Would you filter these records and copy every line that has the word "invariant"?

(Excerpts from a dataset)

--- START ---

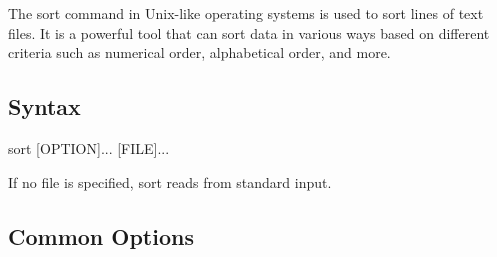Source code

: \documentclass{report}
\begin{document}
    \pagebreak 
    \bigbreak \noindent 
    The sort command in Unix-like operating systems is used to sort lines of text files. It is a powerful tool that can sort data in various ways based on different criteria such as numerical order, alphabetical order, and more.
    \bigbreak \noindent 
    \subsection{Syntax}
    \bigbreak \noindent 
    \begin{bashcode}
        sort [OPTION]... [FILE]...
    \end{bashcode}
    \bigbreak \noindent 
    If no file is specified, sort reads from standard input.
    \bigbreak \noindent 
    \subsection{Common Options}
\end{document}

--- END ---
--- START ---

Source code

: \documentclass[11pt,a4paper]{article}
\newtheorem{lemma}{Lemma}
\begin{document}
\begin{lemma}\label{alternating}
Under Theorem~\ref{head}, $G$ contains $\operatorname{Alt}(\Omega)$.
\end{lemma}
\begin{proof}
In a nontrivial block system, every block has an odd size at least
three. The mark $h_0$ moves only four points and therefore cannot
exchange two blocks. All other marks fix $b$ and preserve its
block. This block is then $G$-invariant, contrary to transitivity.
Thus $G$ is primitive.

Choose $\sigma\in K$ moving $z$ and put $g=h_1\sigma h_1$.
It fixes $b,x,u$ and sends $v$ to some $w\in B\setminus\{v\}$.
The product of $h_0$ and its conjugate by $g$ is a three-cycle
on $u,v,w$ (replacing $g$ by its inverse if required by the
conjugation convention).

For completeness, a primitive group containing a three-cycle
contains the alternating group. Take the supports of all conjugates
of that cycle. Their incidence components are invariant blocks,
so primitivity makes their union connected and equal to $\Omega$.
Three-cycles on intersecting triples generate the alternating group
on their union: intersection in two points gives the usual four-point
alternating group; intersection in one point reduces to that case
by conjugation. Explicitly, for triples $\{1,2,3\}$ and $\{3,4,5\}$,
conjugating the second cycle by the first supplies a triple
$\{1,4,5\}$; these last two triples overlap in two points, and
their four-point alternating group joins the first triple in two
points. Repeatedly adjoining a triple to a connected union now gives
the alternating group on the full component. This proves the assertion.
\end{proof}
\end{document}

--- END ---

* **Result for this task**
block. This block is then $G$-invariant, contrary to transitivity.
of that cycle. Their incidence components are invariant blocks,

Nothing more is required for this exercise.